(Exercise)
Would you reproduce, without any alteration, the lines from the opening line of the entries through the line that has "Las cinemáticas también" in it?
━━━━━ Records to process ━━━━━
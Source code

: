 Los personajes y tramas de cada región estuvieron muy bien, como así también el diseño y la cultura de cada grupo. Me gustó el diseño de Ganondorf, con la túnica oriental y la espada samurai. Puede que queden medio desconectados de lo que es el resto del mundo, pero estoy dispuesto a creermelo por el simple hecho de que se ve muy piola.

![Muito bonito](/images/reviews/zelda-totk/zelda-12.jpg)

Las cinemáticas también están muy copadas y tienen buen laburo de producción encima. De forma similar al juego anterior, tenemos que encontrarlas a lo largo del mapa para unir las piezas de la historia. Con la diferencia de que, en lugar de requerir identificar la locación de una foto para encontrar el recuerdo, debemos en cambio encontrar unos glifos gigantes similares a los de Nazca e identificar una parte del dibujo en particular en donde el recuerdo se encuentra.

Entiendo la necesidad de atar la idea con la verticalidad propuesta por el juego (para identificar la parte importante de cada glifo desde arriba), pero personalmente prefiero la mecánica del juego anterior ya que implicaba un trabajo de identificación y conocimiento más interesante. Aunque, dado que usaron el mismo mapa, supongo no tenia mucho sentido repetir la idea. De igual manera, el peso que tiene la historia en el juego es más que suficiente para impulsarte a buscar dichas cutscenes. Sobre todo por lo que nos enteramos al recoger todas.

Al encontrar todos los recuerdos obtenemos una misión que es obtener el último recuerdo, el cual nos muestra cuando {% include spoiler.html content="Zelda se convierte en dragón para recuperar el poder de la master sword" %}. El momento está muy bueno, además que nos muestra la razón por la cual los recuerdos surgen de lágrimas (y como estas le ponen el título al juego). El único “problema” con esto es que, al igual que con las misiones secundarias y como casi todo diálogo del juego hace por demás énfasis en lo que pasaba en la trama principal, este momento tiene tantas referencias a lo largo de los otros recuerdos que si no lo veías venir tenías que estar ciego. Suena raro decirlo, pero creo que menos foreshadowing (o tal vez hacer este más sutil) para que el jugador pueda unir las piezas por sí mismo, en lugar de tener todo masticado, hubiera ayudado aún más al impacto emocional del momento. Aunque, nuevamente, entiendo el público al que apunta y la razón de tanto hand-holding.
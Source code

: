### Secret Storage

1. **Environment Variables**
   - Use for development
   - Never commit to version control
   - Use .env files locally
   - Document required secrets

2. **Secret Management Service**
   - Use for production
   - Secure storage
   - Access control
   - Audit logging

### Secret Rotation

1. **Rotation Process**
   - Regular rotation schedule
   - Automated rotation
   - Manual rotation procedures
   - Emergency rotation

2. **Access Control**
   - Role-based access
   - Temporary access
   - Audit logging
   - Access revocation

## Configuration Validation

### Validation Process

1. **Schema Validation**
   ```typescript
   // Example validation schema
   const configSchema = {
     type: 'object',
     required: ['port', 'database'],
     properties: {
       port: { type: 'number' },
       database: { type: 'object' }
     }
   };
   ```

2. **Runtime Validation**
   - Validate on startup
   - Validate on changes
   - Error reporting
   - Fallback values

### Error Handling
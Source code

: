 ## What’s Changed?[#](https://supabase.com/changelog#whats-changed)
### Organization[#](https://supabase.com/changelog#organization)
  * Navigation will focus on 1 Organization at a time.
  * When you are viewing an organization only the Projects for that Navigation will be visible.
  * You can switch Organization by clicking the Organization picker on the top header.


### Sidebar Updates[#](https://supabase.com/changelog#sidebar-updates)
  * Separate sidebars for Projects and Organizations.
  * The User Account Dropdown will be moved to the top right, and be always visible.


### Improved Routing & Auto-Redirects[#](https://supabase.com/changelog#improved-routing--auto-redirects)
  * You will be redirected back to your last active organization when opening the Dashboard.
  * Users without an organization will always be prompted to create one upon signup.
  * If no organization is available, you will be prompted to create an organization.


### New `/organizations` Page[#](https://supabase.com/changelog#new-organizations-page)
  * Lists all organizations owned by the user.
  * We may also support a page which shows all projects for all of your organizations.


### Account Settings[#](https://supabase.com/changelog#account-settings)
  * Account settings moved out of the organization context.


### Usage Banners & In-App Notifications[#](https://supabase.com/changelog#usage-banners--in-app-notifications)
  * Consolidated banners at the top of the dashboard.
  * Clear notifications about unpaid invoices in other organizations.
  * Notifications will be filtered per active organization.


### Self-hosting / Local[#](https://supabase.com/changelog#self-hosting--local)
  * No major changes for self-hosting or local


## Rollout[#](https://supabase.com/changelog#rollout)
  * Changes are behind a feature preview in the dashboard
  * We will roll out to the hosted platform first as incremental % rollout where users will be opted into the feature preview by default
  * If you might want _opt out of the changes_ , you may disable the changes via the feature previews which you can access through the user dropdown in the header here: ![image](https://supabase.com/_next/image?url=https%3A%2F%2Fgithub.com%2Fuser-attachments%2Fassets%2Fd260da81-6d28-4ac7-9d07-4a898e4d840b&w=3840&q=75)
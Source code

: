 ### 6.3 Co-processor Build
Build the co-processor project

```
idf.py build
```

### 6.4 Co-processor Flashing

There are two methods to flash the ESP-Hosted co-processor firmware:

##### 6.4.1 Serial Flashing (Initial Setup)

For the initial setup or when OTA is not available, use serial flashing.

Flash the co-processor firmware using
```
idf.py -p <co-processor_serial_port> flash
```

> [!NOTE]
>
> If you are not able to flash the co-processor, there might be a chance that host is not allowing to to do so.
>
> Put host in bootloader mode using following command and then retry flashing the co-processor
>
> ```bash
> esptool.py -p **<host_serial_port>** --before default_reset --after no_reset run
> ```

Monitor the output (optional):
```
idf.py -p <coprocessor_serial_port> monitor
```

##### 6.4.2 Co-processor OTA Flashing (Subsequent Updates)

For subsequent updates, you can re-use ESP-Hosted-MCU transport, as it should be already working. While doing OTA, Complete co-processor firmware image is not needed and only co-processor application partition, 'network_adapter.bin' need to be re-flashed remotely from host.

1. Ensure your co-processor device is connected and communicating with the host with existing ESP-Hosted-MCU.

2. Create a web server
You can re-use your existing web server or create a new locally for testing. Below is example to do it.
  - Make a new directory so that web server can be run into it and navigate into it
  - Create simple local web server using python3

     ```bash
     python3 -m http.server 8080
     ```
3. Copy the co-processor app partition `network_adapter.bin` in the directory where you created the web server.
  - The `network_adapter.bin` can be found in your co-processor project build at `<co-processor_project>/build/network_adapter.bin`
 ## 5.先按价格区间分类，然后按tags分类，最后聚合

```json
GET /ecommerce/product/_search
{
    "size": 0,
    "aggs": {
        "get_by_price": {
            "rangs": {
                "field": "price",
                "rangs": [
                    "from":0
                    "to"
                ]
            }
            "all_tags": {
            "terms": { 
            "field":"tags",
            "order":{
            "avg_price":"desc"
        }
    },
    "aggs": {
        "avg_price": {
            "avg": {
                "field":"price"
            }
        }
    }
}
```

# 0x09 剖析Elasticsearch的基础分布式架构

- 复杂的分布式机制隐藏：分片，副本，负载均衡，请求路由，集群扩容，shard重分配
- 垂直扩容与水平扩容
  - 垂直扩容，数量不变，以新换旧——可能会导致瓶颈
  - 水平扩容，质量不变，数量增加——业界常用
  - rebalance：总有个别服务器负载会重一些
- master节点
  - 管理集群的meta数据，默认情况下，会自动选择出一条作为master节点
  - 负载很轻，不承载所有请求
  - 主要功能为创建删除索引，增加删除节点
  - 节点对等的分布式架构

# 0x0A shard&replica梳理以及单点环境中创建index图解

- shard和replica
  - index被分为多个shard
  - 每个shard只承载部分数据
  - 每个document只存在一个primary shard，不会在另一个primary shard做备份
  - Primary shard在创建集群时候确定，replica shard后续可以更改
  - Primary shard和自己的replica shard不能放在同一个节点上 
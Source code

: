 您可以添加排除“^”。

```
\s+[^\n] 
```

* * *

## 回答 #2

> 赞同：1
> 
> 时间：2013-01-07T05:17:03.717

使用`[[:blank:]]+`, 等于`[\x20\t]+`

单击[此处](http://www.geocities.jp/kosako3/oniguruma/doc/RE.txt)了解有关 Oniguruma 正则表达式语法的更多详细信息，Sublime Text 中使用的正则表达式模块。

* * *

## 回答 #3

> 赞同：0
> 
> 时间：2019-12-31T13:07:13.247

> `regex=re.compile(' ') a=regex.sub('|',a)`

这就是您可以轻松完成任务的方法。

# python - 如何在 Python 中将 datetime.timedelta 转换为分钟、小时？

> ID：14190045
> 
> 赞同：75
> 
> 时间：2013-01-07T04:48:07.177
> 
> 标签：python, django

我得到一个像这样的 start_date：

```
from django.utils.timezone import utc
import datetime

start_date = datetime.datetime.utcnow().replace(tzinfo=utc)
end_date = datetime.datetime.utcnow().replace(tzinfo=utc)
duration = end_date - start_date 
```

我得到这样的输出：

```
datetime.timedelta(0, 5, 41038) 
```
━━━━━
(Answer space)
Source code

: Los personajes y tramas de cada región estuvieron muy bien, como así también el diseño y la cultura de cada grupo. Me gustó el diseño de Ganondorf, con la túnica oriental y la espada samurai. Puede que queden medio desconectados de lo que es el resto del mundo, pero estoy dispuesto a creermelo por el simple hecho de que se ve muy piola.

![Muito bonito](/images/reviews/zelda-totk/zelda-12.jpg)

Las cinemáticas también están muy copadas y tienen buen laburo de producción encima. De forma similar al juego anterior, tenemos que encontrarlas a lo largo del mapa para unir las piezas de la historia. Con la diferencia de que, en lugar de requerir identificar la locación de una foto para encontrar el recuerdo, debemos en cambio encontrar unos glifos gigantes similares a los de Nazca e identificar una parte del dibujo en particular en donde el recuerdo se encuentra.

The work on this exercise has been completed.